There are a number of other considerations as well. Some packages expect to walk up to find package.json for version information to use in logging, for configuration information to use at runtime, etc. That would no longer work if they switched to this mode, or they'd have to rewrite that logic to cater to our behavior. There just seems to me to be a lot more that can go wrong with this approach.

fatcerberus commented 1 year ago

modifying relative paths

Doesn't this open the exact same can of worms as rewriting paths in import specifiers?

andrewbranch commented 1 year ago

No, it opens a can of worms which is a strict subset of the can of worms you mentioned.

egasimus commented 1 year ago

Shameless plug: I wrote hackbg/ubik to solve this exact scenario (source since the link seems to be missing from NPM). It works well enough in my case (publishing CJS, ESM and DTS side by side from the same TS source) -- though admittedly it's still slightly rough around the edges. Give it a try if you want, feedback appreciated :wink:

knightedcodemonkey commented 1 year ago

If you're tired of waiting for this, I would recommend @knighted/duel (of course I would).

knightedcodemonkey commented 1 year ago

I know we've been reticent to rewrite imports during emit, but I think building a foo.ts with dual emit to a foo.cjs and foo.mjs, and rewriting module specifiers to match the extension is probably the most reliable mechanism.

@rbuckton gets it. Except, make sure only one package.json file is required, the two package.json thing is not necessary. Or just opt out of supporting the two file new extensions.

alshdavid commented 11 months ago

RE: Comment

For example, consider a structure like this:


/dist/cjs/package.json    # contains `{ "type": "commonjs" }`
/dist/cjs/index.js
/dist/cjs/index.d.ts
/dist/esm/package.json    # contains `{ "type": "module" }`
.....

This risks TypeScript emitting incorrect output code because TypeScript infers module type checking rules from the type: module property on the root package.json.
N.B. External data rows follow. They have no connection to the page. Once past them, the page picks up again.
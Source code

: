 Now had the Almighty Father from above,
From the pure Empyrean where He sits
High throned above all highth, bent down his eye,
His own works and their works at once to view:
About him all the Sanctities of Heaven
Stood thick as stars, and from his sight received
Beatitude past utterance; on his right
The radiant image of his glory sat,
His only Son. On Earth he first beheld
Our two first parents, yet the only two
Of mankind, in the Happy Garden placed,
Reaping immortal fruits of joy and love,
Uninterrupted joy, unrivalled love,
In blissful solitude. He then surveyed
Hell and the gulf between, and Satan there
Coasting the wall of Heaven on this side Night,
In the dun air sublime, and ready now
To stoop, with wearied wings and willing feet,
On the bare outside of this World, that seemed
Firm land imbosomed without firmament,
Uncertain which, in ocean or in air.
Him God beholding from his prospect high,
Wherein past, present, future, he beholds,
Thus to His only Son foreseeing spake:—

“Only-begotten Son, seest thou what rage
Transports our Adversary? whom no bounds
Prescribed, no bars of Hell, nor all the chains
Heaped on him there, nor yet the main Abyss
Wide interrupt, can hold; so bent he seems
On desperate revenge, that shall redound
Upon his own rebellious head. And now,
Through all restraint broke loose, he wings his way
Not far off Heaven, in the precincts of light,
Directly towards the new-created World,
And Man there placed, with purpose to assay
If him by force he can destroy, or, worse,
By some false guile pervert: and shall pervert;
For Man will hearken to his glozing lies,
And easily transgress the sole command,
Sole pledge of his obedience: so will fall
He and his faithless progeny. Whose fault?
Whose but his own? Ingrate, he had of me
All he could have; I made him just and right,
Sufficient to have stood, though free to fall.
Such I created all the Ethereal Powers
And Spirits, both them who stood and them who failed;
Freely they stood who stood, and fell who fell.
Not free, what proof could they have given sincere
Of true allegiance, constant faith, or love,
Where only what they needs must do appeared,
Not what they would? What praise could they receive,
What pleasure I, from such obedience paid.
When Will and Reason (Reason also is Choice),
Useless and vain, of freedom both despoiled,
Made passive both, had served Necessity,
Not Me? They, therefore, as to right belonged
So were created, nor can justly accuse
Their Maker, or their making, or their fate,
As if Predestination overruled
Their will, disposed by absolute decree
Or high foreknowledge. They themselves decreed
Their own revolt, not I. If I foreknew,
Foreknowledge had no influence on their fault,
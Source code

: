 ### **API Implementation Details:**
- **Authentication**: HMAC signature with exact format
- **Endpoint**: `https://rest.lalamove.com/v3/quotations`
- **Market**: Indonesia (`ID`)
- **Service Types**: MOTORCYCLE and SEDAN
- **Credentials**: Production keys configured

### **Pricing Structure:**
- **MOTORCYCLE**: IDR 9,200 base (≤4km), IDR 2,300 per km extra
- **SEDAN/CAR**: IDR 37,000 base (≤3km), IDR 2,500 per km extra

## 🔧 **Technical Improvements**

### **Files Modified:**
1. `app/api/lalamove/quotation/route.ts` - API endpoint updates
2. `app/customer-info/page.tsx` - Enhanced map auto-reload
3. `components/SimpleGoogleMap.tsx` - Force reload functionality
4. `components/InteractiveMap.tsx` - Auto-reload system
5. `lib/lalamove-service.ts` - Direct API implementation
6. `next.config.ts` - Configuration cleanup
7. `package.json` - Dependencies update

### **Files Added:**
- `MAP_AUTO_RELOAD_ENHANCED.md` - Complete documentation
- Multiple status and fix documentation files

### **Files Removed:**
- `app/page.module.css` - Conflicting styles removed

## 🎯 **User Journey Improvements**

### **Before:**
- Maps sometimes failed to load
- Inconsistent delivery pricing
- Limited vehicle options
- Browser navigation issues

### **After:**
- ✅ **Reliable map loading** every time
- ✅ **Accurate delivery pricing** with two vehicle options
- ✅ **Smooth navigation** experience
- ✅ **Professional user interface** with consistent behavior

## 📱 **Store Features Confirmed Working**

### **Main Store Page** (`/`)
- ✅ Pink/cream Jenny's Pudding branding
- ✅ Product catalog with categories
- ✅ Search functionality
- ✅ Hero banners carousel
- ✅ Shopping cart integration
If it is set to commonjs, TypeScript will not check for things like extensions on imports - something required by ESM Node. This means you could emit code that will pass compile time checks but fail at runtime.

The approach I have taken is similar but requires adding another package.json to the src directory with type: module:

/dist/cjs/package.json    # contains `{ "type": "commonjs" }`
/dist/cjs/index.js
/dist/cjs/index.d.ts
/dist/esm/package.json    # contains `{ "type": "module" }`
/dist/esm/index.js
/dist/esm/index.d.ts
/src/package.json         # contains `{ "type": "module" }` <------ Adding this
/src/index.ts             # source to be built as a dual module
/package.json             # contains `{ "type": "commonjs" }`

and a root package.json like this:

{
  "type": "commonjs",
  "exports": {
    ".": {
      "require": "./dist/cjs/index.js",
      "import": "./dist/esm/index.js"
    }
}

With this configuration and compiler options module: Node16 and moduleResolution: Node16, TypeScript will check the source using the rules for Node with native modules.

You also cannot use tsc to compile the output because TypeScript still uses the type: module property to infer the output type with module: Node16 and moduleResolution: Node16. So I use swc to compile the source to JavaScript and tsc to check the types.

jakebailey commented 11 months ago

What you're describing is exactly what tshy does, linked in your other issue: https://github.com/microsoft/TypeScript/issues/55925#issuecomment-1741827024

If you're not type checking twice, there's no guarantee that things will work the way you expect.

alshdavid commented 11 months ago

tshy is a cool solution, very Parcel-like - but I would prefer to limit additional tooling as much as possible. Listing the army of tools needed for just a basic production-ready TypeScript project already sounds like the start of an incantation 😆.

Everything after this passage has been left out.